:: Provided information
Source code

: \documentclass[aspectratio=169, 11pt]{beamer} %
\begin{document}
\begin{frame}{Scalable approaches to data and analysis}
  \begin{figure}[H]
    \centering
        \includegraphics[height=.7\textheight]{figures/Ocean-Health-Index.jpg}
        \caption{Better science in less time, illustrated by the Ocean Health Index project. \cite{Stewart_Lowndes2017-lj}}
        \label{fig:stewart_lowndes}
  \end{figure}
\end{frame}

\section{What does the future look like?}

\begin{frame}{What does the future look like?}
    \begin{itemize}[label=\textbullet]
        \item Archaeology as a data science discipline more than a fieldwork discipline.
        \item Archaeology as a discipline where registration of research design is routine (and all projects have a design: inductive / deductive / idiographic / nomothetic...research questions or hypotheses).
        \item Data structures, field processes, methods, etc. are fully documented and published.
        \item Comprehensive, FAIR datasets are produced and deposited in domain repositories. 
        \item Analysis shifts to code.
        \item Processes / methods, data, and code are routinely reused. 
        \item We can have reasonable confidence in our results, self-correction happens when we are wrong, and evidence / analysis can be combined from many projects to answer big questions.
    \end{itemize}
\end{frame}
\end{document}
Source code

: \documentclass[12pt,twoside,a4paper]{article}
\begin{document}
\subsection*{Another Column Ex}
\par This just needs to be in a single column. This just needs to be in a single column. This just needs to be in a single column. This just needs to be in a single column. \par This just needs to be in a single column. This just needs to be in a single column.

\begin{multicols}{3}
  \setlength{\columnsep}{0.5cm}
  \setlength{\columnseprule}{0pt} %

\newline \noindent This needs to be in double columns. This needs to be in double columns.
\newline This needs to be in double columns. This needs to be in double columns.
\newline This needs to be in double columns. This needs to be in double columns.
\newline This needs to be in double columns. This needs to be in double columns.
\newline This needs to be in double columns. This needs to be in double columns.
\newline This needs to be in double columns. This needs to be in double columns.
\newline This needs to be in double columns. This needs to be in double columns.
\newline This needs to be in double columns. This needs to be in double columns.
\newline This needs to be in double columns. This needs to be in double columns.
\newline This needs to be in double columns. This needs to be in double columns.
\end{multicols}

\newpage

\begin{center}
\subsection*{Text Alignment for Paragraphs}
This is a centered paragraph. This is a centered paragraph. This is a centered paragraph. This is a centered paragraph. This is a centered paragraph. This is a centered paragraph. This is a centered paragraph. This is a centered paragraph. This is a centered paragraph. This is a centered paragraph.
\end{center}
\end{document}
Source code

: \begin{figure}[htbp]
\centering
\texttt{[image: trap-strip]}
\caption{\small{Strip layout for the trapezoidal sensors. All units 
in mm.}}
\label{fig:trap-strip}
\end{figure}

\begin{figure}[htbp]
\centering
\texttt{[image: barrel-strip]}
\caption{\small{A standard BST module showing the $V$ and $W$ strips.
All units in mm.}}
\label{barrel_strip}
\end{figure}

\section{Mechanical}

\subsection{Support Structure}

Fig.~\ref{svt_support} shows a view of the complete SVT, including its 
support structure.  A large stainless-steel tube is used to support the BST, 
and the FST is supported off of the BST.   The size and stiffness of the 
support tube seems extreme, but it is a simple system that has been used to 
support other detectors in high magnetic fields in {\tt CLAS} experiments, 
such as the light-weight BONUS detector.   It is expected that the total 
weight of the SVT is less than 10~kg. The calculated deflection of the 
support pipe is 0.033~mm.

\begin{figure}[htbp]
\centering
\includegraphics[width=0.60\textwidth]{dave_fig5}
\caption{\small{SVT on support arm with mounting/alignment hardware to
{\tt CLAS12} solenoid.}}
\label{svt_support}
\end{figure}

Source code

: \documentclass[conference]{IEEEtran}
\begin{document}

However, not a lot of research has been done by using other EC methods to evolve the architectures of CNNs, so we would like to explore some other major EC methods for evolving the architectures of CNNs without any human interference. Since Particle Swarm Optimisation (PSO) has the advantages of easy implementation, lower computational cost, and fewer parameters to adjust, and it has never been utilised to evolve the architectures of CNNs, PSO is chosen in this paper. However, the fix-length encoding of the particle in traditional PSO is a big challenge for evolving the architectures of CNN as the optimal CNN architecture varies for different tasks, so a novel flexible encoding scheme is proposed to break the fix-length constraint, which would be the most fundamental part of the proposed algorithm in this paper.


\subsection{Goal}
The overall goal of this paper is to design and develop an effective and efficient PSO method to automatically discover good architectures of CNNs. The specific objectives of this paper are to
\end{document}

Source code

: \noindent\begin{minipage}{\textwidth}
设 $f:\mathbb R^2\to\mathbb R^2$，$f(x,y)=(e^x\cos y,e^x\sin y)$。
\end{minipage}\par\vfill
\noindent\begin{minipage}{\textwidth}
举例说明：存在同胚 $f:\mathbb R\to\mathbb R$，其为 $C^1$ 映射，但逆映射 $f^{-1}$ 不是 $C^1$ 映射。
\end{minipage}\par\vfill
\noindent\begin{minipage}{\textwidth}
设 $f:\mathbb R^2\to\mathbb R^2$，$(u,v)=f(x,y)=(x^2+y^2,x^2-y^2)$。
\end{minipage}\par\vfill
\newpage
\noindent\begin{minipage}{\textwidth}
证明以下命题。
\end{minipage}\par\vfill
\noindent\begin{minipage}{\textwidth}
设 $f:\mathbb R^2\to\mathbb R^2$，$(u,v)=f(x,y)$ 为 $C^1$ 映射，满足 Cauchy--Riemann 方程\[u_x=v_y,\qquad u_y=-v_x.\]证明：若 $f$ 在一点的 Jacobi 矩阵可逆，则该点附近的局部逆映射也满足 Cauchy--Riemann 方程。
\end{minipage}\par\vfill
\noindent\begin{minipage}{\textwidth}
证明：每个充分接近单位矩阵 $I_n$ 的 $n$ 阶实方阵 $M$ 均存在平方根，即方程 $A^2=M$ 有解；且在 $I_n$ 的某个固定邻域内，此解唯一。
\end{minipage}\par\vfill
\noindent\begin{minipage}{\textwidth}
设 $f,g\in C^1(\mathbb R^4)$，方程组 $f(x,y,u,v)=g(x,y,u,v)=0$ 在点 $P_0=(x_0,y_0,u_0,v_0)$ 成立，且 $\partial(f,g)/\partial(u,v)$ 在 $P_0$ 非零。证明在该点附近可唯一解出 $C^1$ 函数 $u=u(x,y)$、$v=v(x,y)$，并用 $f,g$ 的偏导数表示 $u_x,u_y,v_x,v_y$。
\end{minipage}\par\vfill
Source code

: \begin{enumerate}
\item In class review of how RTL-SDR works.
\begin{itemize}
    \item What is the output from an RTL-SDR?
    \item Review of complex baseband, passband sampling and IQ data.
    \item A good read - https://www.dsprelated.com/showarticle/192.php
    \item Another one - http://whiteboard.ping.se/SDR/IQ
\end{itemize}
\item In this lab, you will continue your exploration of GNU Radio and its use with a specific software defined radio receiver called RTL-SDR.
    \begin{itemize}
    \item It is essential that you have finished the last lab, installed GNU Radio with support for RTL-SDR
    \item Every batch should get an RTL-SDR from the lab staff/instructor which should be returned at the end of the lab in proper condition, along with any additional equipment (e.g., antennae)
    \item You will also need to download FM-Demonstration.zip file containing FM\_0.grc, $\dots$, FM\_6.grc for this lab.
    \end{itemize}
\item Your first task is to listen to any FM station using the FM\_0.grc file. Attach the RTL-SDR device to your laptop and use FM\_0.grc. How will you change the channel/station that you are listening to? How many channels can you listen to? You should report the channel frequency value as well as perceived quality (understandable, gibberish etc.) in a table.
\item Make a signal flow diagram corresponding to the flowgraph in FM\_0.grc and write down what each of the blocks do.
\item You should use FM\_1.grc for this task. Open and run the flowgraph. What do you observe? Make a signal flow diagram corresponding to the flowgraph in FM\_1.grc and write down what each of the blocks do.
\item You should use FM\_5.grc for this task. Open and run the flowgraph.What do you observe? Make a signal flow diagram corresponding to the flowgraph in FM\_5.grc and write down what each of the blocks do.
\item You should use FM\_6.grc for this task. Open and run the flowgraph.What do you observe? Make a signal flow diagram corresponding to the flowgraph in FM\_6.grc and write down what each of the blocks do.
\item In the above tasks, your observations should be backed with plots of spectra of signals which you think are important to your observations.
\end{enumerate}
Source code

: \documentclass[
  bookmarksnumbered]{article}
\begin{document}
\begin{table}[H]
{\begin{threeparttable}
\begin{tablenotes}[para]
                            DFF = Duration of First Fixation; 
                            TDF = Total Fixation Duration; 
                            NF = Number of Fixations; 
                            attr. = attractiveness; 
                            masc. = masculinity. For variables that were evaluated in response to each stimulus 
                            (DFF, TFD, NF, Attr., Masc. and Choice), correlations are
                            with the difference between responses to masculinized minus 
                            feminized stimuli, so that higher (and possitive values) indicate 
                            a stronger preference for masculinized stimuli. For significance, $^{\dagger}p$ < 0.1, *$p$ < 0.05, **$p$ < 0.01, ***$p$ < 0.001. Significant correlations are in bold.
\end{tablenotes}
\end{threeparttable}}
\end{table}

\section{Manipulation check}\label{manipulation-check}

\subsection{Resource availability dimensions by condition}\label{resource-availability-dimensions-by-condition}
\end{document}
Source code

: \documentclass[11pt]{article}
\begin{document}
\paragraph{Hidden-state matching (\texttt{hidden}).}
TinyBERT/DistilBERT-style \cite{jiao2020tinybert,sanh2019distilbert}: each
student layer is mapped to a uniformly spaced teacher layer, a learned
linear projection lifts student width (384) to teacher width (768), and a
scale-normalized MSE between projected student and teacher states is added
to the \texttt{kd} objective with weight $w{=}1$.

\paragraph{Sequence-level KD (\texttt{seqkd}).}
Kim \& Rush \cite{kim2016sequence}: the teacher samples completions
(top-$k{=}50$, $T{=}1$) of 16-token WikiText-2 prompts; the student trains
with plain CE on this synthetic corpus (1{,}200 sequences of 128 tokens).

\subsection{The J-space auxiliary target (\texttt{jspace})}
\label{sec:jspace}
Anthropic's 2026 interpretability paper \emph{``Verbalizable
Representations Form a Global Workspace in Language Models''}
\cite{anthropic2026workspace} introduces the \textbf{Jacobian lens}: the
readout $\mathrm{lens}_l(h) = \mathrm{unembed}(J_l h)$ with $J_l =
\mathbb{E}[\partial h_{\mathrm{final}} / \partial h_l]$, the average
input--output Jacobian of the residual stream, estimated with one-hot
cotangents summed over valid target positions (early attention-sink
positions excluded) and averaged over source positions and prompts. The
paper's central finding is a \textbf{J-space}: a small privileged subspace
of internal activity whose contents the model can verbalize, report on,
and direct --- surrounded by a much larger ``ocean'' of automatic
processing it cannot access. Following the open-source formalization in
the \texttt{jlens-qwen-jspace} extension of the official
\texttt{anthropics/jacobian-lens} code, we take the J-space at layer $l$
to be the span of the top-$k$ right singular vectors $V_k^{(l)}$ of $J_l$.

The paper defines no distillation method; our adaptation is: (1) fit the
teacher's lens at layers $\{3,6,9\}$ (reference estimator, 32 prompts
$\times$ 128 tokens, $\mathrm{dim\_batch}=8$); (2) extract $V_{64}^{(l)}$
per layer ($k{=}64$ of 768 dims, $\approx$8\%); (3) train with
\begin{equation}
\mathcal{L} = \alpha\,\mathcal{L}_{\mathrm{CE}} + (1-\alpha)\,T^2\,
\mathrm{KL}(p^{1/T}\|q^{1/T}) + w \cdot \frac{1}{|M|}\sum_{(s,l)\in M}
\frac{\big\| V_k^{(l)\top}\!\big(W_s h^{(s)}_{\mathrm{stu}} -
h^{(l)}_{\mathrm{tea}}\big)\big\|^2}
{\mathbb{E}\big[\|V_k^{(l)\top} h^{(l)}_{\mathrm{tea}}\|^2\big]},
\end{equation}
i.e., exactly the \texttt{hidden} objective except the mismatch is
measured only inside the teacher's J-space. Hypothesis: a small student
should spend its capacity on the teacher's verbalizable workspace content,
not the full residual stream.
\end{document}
::::
→ **What you need to do**:
Give the number of lines in the listing that contain the string "mathrm". Write nothing else.

→ **Answer to the problem**:
8